E il camp? Risultato del dandismo ottocentesco, che ha avuto in Oscar Wilde il suo profeta, il camp esprime ungusto che ha pervaso molti aspetti dell’estetica contemporanea. La parola ha un’origine altrettanto incerta. Probabilmente viene dall’italiano “campeggiare”, termine usato per descrivere un attore che esagera sulla scena, che ha un rapporto privilegiato con il pubblico; oppure dal francese “se camper”, termine anche questo teatrale: vanità, eccesso nel presentare se stessi. Il camp appartiene in origine alla cultura gay, come ha spiegato nel 1964 Susan Sontag in “Note sul camp”: «Esprime una sensibilità, che ha la sua forma nell’eccesso, nell’innaturale, nell’artificiale». Si tratta di una forma d’estetismo, si pensi ai film di Almodóvar, che non punta sulla bellezza o il cattivo gusto, come il kitsch, bensì sull’artificio e la stilizzazione. Alberto Arbasino con “La bella di Lodi” ha scritto il romanzo del camp all’italiana e nel contempo ne è stato l’ironico fustigatore: camp al camp.Come spiega Fabio Cleto in “Pop Camp” (Riga, Marcos y Marcos), mentre il kitsch presuppone la negatività dell’oggetto, il camp fa collassare la relazione tra soggetto e oggetto. Trump e Grillo non potrebbero mai essere camp, non solo per evidenti forme di machismo, ma perché il kitsch che praticano contempla sempre un’idea di bellezza, da cui si discosta, rovescia, trasforma, ma alla fine comunque accetta. Il trash ne prescinde, e forse per questo è delle tre realtà estetiche la più fluttuante, la più incerta.

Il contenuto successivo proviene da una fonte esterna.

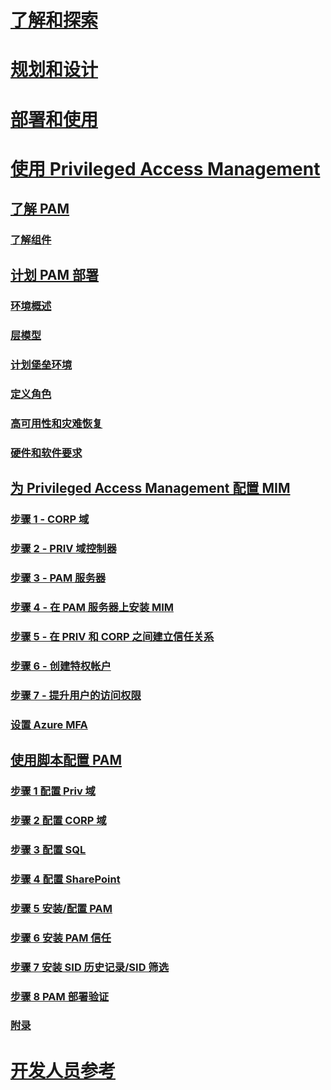 # [了解和探索](/microsoft-identity-manager/understand-explore/microsoft-identity-manager-2016)
# [规划和设计](/microsoft-identity-manager/plan-design/microsoft-identity-manager-2016-supported-platforms)
# [部署和使用](/microsoft-identity-manager/deploy-use/microsoft-identity-manager-deploy)
# [使用 Privileged Access Management](privileged-identity-management-for-active-directory-domain-services.md)
## [了解 PAM](privileged-identity-management-for-active-directory-domain-services.md)
### [了解组件](principles-of-operation.md)
## [计划 PAM 部署](environment-overview.md)
### [环境概述](environment-overview.md)
### [层模型](tier-model-for-partitioning-administrative-privileges.md)
### [计划堡垒环境](planning-bastion-environment.md)
### [定义角色](defining-roles-for-pam.md)
### [高可用性和灾难恢复](high-availability-disaster-recovery-considerations-bastion-environment.md)
### [硬件和软件要求](hardware-software-requirements.md)
## [为 Privileged Access Management 配置 MIM](configuring-mim-environment-for-pam.md)
### [步骤 1 - CORP 域](step-1-prepare-corp-domain.md)
### [步骤 2 - PRIV 域控制器](step-2-prepare-priv-domain-controller.md)
### [步骤 3 - PAM 服务器](step-3-prepare-pam-server.md)
### [步骤 4 - 在 PAM 服务器上安装 MIM](step-4-install-mim-components-on-pam-server.md)
### [步骤 5 - 在 PRIV 和 CORP 之间建立信任关系](step-5-establish-trust-between-priv-corp-forests.md)
### [步骤 6 - 创建特权帐户](step-6-transition-group-to-pam.md)
### [步骤 7 - 提升用户的访问权限](step-7-elevate-user-access.md)
### [设置 Azure MFA](use-azure-mfa-for-activation.md)
## [使用脚本配置 PAM](sp1-pam-configure-using-scripts.md)
### [步骤 1 配置 Priv 域](sp1-step1-configuring-priv-domain.md)
### [步骤 2 配置 CORP 域](sp1-step2-configuring-corp-domain.md)
### [步骤 3 配置 SQL](sp1-step3-installing-configuring-sql.md)
### [步骤 4 配置 SharePoint](sp1-step4-configuring-sharepoint.md)
### [步骤 5 安装/配置 PAM](sp1-step5-configuring-pam.md)
### [步骤 6 安装 PAM 信任](sp1-step6-setup-pam-trust.md)
### [步骤 7 安装 SID 历史记录/SID 筛选](sp1-step7-setup-sidhistory-sidfiltering.md)
### [步骤 8 PAM 部署验证](sp1-step8-pam-deployment-verification.md)
### [附录](sp1-pam-deployment-addendum.md)
# [开发人员参考](/microsoft-identity-manager/reference/microsoft-identity-manager-2016-developer-reference)


<!--HONumber=Sep16_HO4-->


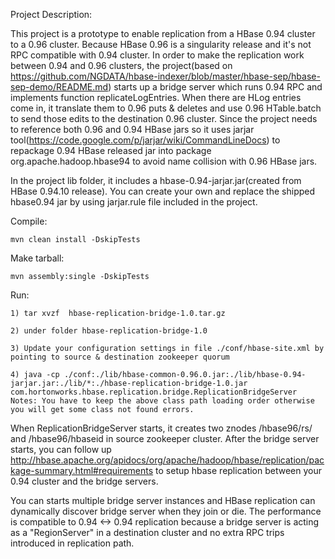 Project Description:
     
This project is a prototype to enable replication from a HBase 0.94 cluster to a 0.96 cluster. Because HBase 0.96 is a singularity release and it's not RPC compatible with 0.94 cluster. 
In order to make the replication work between 0.94 and 0.96 clusters, the project(based on https://github.com/NGDATA/hbase-indexer/blob/master/hbase-sep/hbase-sep-demo/README.md) starts up a bridge server which runs 0.94 RPC and implements function replicateLogEntries. When there are HLog entries come in, it translate them to 0.96 puts & deletes and use 0.96 HTable.batch to send those edits to the destination 0.96 cluster.
Since the project needs to reference both 0.96 and 0.94 HBase jars so it uses jarjar tool(https://code.google.com/p/jarjar/wiki/CommandLineDocs) to repackage 0.94 HBase released jar into package org.apache.hadoop.hbase94 to avoid name collision with 0.96 HBase jars.

In the project lib folder, it includes a hbase-0.94-jarjar.jar(created from HBase 0.94.10 release). You can create your own and replace the shipped hbase0.94 jar by using jarjar.rule file included in the project.

Compile:

    mvn clean install -DskipTests

Make tarball:

    mvn assembly:single -DskipTests


Run: 

    1) tar xvzf  hbase-replication-bridge-1.0.tar.gz

    2) under folder hbase-replication-bridge-1.0

    3) Update your configuration settings in file ./conf/hbase-site.xml by pointing to source & destination zookeeper quorum 

    4) java -cp ./conf:./lib/hbase-common-0.96.0.jar:./lib/hbase-0.94-jarjar.jar:./lib/*:./hbase-replication-bridge-1.0.jar com.hortonworks.hbase.replication.bridge.ReplicationBridgeServer
    Notes: You have to keep the above class path loading order otherwise you will get some class not found errors.

When ReplicationBridgeServer starts, it creates two znodes /hbase96/rs/<Server Name> and /hbase96/hbaseid in source zookeeper cluster. After the bridge server starts, you can follow up http://hbase.apache.org/apidocs/org/apache/hadoop/hbase/replication/package-summary.html#requirements to setup hbase replication between your 0.94 cluster and the bridge servers. 

You can starts multiple bridge server instances and HBase replication can dynamically discover bridge server when they join or die. The performance is compatible to 0.94 <-> 0.94 replication because a bridge server is acting as a "RegionServer" in a destination cluster and no extra RPC trips introduced in replication path.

Ma cosa è diventato oggi il kitsch? Nel 2012 in una mostra allestita alla Triennale (“Kitsch: oggi il kitsch”, Editrice Compositori), Dorfles ha cercato di delineare in cosa consista oggi questa estetica. In un saggio di quel catalogo Fulvio Carmagnola sostiene che a dominare è oggi la performance, il passaggio dalla “contraffazione” alla “coazione”. I grandi sistemi mediali costringono i fruitori contemporanei nella camicia di forza dell’Arte: tutto è estetico e tutto è contemporaneamente kitsch. A dominare negli ultimi vent’anni è il godimento, una categoria che Immanuel Kant aveva escluso dal piacere estetico, ma che è diventata la forma pervasiva della attuale addiction.
Non si desidera più una “cosa”, oggetto o gadget. Fondamentale è il “come” desiderare. Il filosofo Slavoj Žižek sostiene che importa oggi «come godere»; è l’obbligo contemporaneo a godere che ha avuto in Berlusconi uno dei suoi principali aedi. L’oggetto in senso materiale, sostiene Dorfles, non è più il centro del kitsch attuale. Nell’epoca dei social network nell’area del kitsch, come del trash, fratello minore, entrano tutta una serie di performance sentimentali: la sincerità e l’autenticità diventano valori cui conformarsi. La contraffazione si trasforma, scrive Carmagnola, in coazione. Il sentimento evolve in “sentimentalità”, nel sentimento di secondo grado, e il campo estetico è divenuto immateriale, centro propulsivo del sistema produttivo attuale. Senza il kitsch nessuno sviluppo possibile? Ora che Trump è arrivato alla Casa Bianca c’è da rifletterci.